** Aim of the exercise **
The lines below starting at the line containing "### Cookies" and ending at the line containing "### Usage Data" are to be repeated exactly, with both ends kept and nothing else added.

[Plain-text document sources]
Segment Open

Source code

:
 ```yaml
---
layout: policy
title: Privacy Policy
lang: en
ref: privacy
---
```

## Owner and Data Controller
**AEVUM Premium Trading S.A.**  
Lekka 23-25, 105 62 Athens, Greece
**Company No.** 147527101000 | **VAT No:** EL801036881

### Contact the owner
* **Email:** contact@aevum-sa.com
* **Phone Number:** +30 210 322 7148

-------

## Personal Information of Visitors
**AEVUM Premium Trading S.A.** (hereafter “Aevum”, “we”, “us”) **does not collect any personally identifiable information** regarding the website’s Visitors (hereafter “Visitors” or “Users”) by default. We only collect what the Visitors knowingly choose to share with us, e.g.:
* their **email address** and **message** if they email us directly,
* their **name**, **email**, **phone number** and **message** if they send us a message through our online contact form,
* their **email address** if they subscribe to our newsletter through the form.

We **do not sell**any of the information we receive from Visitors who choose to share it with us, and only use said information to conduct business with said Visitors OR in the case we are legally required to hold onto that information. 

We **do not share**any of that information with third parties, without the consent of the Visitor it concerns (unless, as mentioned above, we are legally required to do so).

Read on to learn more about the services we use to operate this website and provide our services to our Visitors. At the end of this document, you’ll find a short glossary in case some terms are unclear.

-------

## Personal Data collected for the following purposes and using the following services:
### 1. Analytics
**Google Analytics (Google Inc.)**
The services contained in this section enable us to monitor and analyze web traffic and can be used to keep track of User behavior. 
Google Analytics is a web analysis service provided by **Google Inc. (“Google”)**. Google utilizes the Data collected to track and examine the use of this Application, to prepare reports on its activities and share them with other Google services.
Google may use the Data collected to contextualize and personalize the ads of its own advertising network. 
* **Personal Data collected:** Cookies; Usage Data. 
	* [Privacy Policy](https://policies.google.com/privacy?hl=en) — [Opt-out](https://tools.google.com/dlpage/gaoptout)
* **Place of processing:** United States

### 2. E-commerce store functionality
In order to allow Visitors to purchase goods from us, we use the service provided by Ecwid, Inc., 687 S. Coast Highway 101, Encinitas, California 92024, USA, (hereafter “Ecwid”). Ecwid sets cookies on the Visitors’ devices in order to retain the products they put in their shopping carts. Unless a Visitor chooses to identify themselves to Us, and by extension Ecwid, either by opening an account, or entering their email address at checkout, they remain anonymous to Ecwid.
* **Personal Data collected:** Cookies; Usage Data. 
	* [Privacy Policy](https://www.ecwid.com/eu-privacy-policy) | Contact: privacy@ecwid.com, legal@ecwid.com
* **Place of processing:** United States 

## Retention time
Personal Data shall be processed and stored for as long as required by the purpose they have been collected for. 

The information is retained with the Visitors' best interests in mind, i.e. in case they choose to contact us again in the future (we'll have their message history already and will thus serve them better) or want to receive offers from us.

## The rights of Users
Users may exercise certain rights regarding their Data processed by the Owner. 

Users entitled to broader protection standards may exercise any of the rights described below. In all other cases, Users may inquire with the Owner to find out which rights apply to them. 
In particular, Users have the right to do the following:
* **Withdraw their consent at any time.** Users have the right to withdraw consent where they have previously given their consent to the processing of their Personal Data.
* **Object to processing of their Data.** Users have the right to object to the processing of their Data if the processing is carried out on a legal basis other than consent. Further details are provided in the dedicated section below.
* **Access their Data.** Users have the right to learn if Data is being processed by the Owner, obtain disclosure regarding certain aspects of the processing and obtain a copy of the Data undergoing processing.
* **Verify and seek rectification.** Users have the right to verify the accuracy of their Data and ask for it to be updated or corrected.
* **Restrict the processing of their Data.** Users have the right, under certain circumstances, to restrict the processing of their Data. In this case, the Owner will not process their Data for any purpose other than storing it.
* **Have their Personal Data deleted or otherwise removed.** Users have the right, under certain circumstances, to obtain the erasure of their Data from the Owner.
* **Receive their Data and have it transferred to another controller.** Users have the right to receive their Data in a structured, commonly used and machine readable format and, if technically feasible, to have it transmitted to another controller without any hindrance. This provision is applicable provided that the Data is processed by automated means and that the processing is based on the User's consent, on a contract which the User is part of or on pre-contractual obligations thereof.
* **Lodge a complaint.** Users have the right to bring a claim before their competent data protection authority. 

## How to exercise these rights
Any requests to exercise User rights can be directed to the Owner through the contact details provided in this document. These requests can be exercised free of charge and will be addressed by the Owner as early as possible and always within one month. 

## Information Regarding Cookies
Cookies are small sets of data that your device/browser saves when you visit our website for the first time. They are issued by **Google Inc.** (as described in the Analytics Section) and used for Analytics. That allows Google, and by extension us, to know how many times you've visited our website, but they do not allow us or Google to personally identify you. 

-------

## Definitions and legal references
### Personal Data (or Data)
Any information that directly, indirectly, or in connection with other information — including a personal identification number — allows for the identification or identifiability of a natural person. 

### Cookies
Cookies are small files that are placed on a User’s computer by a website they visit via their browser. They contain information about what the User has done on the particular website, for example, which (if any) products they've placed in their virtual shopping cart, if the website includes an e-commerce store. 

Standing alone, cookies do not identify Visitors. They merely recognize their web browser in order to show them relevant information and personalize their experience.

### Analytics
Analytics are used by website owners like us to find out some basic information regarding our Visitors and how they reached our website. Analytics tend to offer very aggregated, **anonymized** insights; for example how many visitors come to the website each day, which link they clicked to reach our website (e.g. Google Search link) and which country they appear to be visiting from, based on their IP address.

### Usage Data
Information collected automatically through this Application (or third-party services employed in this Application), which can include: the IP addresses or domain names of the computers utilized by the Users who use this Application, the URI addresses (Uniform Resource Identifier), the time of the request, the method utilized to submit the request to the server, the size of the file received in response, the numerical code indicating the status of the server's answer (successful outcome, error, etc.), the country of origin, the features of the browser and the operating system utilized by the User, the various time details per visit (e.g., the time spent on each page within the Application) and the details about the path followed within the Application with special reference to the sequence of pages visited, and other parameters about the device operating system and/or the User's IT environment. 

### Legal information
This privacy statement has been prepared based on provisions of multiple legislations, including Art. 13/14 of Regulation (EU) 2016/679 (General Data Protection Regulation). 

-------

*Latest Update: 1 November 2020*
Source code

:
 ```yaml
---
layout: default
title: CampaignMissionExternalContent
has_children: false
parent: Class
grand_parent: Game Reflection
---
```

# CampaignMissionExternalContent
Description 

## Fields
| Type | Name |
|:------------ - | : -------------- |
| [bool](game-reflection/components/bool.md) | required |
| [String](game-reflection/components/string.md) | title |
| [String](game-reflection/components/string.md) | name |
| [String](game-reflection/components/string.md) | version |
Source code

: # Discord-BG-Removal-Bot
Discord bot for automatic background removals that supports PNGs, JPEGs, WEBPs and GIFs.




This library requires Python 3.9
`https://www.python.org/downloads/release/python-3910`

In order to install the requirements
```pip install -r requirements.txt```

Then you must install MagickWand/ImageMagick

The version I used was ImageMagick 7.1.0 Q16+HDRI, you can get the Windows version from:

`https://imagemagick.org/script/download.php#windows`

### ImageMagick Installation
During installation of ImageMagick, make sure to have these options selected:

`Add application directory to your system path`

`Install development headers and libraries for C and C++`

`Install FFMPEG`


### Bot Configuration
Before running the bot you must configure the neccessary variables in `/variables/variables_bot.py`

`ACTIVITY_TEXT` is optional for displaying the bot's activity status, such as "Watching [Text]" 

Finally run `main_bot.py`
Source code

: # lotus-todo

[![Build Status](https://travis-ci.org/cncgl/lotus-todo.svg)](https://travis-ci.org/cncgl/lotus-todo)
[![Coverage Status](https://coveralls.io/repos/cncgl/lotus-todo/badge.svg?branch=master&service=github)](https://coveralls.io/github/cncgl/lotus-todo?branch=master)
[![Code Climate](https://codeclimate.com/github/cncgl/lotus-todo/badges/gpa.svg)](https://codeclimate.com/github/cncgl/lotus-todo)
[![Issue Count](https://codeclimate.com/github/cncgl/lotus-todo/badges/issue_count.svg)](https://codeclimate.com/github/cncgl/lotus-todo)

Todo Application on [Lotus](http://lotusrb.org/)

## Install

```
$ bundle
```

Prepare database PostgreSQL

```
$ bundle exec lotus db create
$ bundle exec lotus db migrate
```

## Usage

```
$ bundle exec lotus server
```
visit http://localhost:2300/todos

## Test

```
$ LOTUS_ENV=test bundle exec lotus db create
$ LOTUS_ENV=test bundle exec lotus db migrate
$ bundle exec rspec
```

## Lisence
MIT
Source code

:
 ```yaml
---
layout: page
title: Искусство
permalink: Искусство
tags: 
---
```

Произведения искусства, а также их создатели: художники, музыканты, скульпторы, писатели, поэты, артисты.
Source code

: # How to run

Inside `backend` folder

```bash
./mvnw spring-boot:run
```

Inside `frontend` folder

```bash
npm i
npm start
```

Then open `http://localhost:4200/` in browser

Segment Closed

** Result **
### Cookies
Cookies are small files that are placed on a User’s computer by a website they visit via their browser. They contain information about what the User has done on the particular website, for example, which (if any) products they've placed in their virtual shopping cart, if the website includes an e-commerce store. 

Standing alone, cookies do not identify Visitors. They merely recognize their web browser in order to show them relevant information and personalize their experience.

### Analytics
Analytics are used by website owners like us to find out some basic information regarding our Visitors and how they reached our website. Analytics tend to offer very aggregated, **anonymized** insights; for example how many visitors come to the website each day, which link they clicked to reach our website (e.g. Google Search link) and which country they appear to be visiting from, based on their IP address.

### Usage Data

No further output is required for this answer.